Sort order:  

Status: 1 Treffer   •   Seite 1 von 1   •   10 Artikel pro Seite

2017-08-31 06:52:27   •   ID: 1653

Swanscombe during the Hoxnian

Figure 1
This handaxe (Length: 16cm, Width: 8.5cm) was found in the Middle Gravels at "Barnfield Pit", Swanscombe, Kent; UK on the 1st February 1934. Barnfield pit lies on the southern edge of the lower Thames Basin, 5 km east of Dartfort.

It is one of the most famous Paleolithic sites in Europe, preserving an exceptional succession of fluvial deposits and Paleolithic "industries", as well as three conjoining fragments of a human cranium assigned to Homo Heidelbergensis.

The site was noted as early as 1883 by Spurrell. The first systematic excavation took place in 1912, followed by many others until the 1990ies. The most important parts of the Swanscombe sequence are entirely assigned to the Hoxnian.

The Hoxnian Stage is a middle Pleistocene stage of the geological history of the British Isles. It precedes the Wolstonian and follows the Anglian Stage. The Hoxnian is suggested to be equivalent to MIS 11, which started at ca 422 k.a. and ended 380 k.a. ago.

The climatic signal of MIS 11 is well-documented in marine and ice-sheet isotopic records and is known to comprise at least two major warm episodes with an intervening cool phase. The main parts of the Swanscombe succession are:

  • Lower Gravel, Lower Loam: Pollen zone Ho I with temperate climate. Possibly the Lower Gravel may, in part at least, date to an earlier stage, but the Lower Loam is usually accepted as a truly full interglacial deposit of Hoxnian date.

    Its top is a weathered palaeosol, so a considerable hiatus is inferred before the lower and upper Middle Gravels accumulated on top of it.


  • Lower middle Gravel: Hol III b-c with temperate climate and the Upper middle Gravel: Hol III b-IV with cool climate. The Middle Gravels began to accumulate not before the end of the late-temperate substage of the Hoxnian, and probably extend into the early-glacial substage of the succeeding glaciation.

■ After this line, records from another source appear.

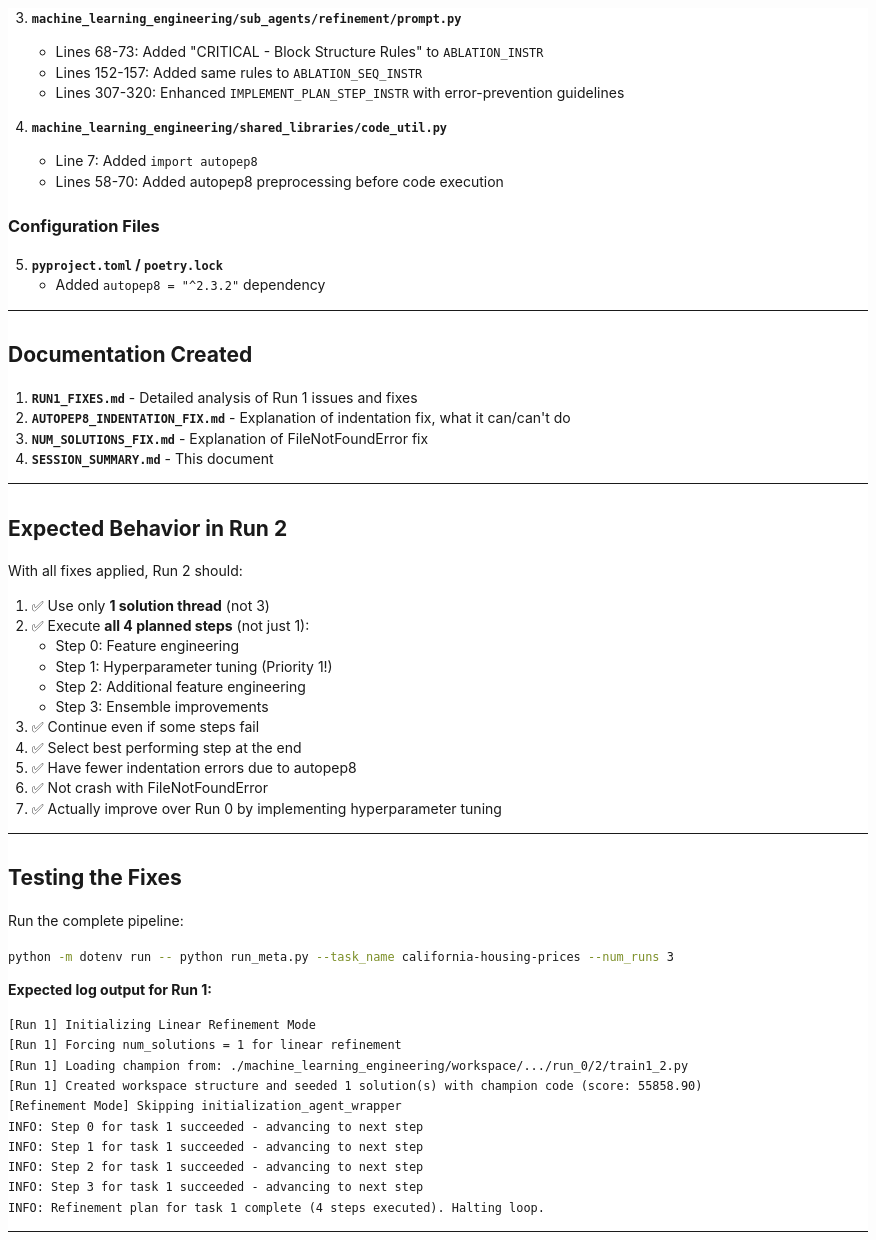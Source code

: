 3. **`machine_learning_engineering/sub_agents/refinement/prompt.py`**
   - Lines 68-73: Added "CRITICAL - Block Structure Rules" to `ABLATION_INSTR`
   - Lines 152-157: Added same rules to `ABLATION_SEQ_INSTR`
   - Lines 307-320: Enhanced `IMPLEMENT_PLAN_STEP_INSTR` with error-prevention guidelines

4. **`machine_learning_engineering/shared_libraries/code_util.py`**
   - Line 7: Added `import autopep8`
   - Lines 58-70: Added autopep8 preprocessing before code execution

### Configuration Files

5. **`pyproject.toml` / `poetry.lock`**
   - Added `autopep8 = "^2.3.2"` dependency

---

## Documentation Created

1. **`RUN1_FIXES.md`** - Detailed analysis of Run 1 issues and fixes
2. **`AUTOPEP8_INDENTATION_FIX.md`** - Explanation of indentation fix, what it can/can't do
3. **`NUM_SOLUTIONS_FIX.md`** - Explanation of FileNotFoundError fix
4. **`SESSION_SUMMARY.md`** - This document

---

## Expected Behavior in Run 2

With all fixes applied, Run 2 should:

1. ✅ Use only **1 solution thread** (not 3)
2. ✅ Execute **all 4 planned steps** (not just 1):
   - Step 0: Feature engineering
   - Step 1: Hyperparameter tuning (Priority 1!)
   - Step 2: Additional feature engineering
   - Step 3: Ensemble improvements
3. ✅ Continue even if some steps fail
4. ✅ Select best performing step at the end
5. ✅ Have fewer indentation errors due to autopep8
6. ✅ Not crash with FileNotFoundError
7. ✅ Actually improve over Run 0 by implementing hyperparameter tuning

---

## Testing the Fixes

Run the complete pipeline:

```bash
python -m dotenv run -- python run_meta.py --task_name california-housing-prices --num_runs 3
```

**Expected log output for Run 1:**
```
[Run 1] Initializing Linear Refinement Mode
[Run 1] Forcing num_solutions = 1 for linear refinement
[Run 1] Loading champion from: ./machine_learning_engineering/workspace/.../run_0/2/train1_2.py
[Run 1] Created workspace structure and seeded 1 solution(s) with champion code (score: 55858.90)
[Refinement Mode] Skipping initialization_agent_wrapper
INFO: Step 0 for task 1 succeeded - advancing to next step
INFO: Step 1 for task 1 succeeded - advancing to next step
INFO: Step 2 for task 1 succeeded - advancing to next step
INFO: Step 3 for task 1 succeeded - advancing to next step
INFO: Refinement plan for task 1 complete (4 steps executed). Halting loop.
```

---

  • The Swanscombe Upper Loam, a decalcified and oxidized clayey silt is capping the interglacial sequence at this locality


The British evidence suggests that humans during the Hoxnian rather avoided lake-edge situations, but were exploiting the river valleys. The open nature of river valleys was better suited to humans.

Equally, there was a greater variety of resources, in terms of plants, animals and lithic raw materials. Finally, they acted as open corridors through the otherwise dense forest, having good accessibility and being easily navigable, and as prominent features in the landscape were simple to relocate.

Figure 2
At Barnfield Pit, the lower levels (lower gravels and lower loam) exclusively containing flakes, cores and flake tools. The artifacts and mammalian remains are found in the Lower Gravel in a derived context as shown by John Waechter’s excavations but essentially in primary context.

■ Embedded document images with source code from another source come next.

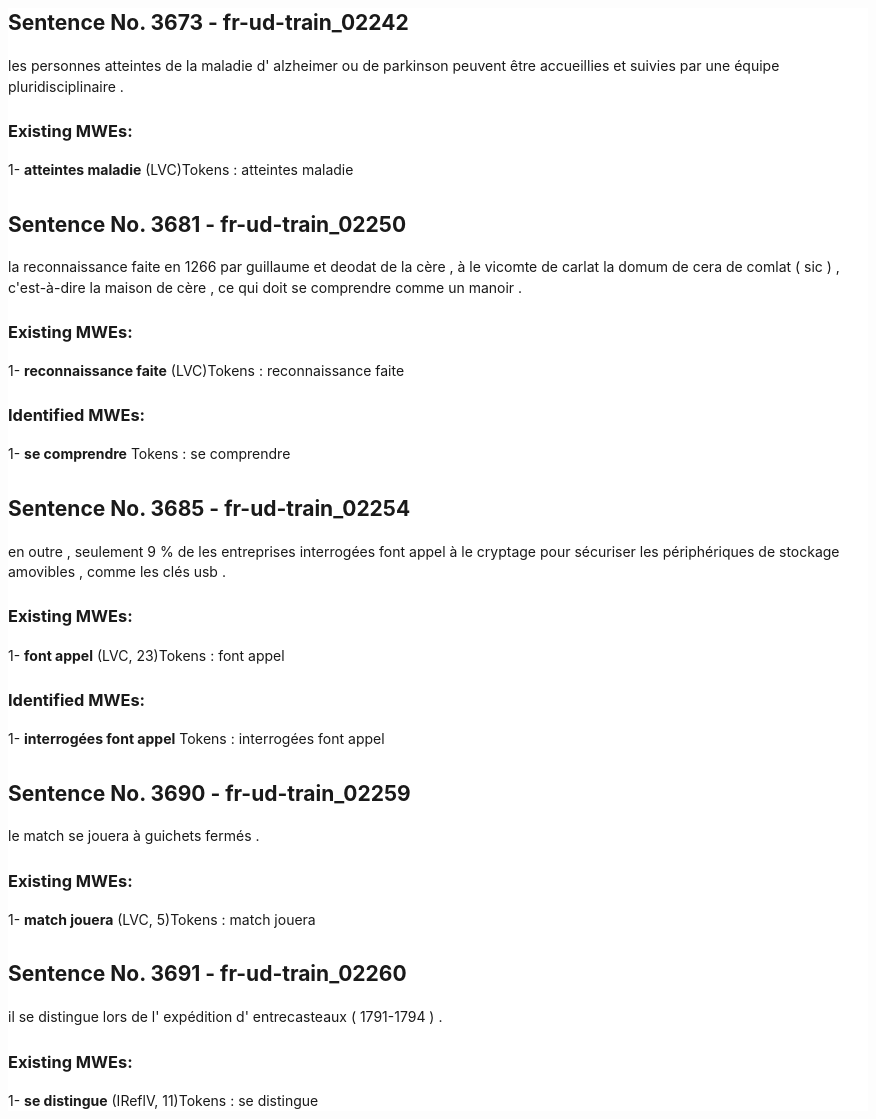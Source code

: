 ## Sentence No. 3673 - fr-ud-train_02242
les personnes atteintes de la maladie d' alzheimer ou de parkinson peuvent être accueillies et suivies par une équipe pluridisciplinaire . 
### Existing MWEs: 
1- **atteintes maladie** (LVC)Tokens : 
atteintes
maladie

## Sentence No. 3681 - fr-ud-train_02250
la reconnaissance faite en 1266 par guillaume et deodat de la cère , à le vicomte de carlat la domum de cera de comlat ( sic ) , c'est-à-dire la maison de cère , ce qui doit se comprendre comme un manoir . 
### Existing MWEs: 
1- **reconnaissance faite** (LVC)Tokens : 
reconnaissance
faite

### Identified MWEs: 
1- **se comprendre** Tokens : 
se
comprendre

## Sentence No. 3685 - fr-ud-train_02254
en outre , seulement 9 % de les entreprises interrogées font appel à le cryptage pour sécuriser les périphériques de stockage amovibles , comme les clés usb . 
### Existing MWEs: 
1- **font appel** (LVC, 23)Tokens : 
font
appel

### Identified MWEs: 
1- **interrogées font appel** Tokens : 
interrogées
font
appel

## Sentence No. 3690 - fr-ud-train_02259
le match se jouera à guichets fermés . 
### Existing MWEs: 
1- **match jouera** (LVC, 5)Tokens : 
match
jouera

## Sentence No. 3691 - fr-ud-train_02260
il se distingue lors de l' expédition d' entrecasteaux ( 1791-1794 ) . 
### Existing MWEs: 
1- **se distingue** (IReflV, 11)Tokens : 
se
distingue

It has been suggested that the absence of handaxes at certain horizons at some MIS 11 sites does not reflect a non-handaxe cultural tradition—the Clactonian—but merely reflects the differential distribution across the landscape of different knapping practices by humans with a varied technological repertoire including Handaxes.

This interpretation has, however, been questioned by others, mainly because there is no unequivocal evidence of handaxe manufacture in primary context Clactonian horizons in southern Britain, although the raw material at these sites was perfectly suitable for handaxe manufacture.

The pointed artifact, displayed her comes from the middle gravels at Swanscombe and shows the typical pointed appearance of the majority of the bifaces that were found in the strata with the famous Hominid remains. Further studies on the handaxe ensemble showed, that there is no indication that the preference for pointed shapes could be related to either the shape or source of raw material.

The famous Swanscombe human fossil remnants consisting of three conjoining large cranial bones (two parietals and an occipital) of a young female found in in the middle gravels in 1935, 1936, and 1955 and therefore later than the pointed handaxe displayed here.

The upper loam bears a handaxe industry with twisted ovates. Assemblages with concentrations of twisted ovates in Britain appear to demonstrate a strong chronological correlation toward late MIS11/ early MIS10.

Twisted ovates are virtually absent from sites of a pre-Hoxnian age, such as High Lodge, Boxgrove or Warren Hill. They also do not appear to occur in significant numbers in assemblages younger than MIS 11/10, such as those recovered from Purfleet, Wolvercote and Furze Platt, but they are known from OIS 9 and 8 from Nothern French Acheulian sites-see 2080

Other stratigraphies of Britain show that Handaxes were already present during much earlier times than the Clactonian ensembles at Swanscombe  and that the succession of a „Clactonian” ­-- “Acheulian” with pointed handaxes -- Acheulian” with ovates s not an overall trend, but a singular (random) succession at Barnfield Pit.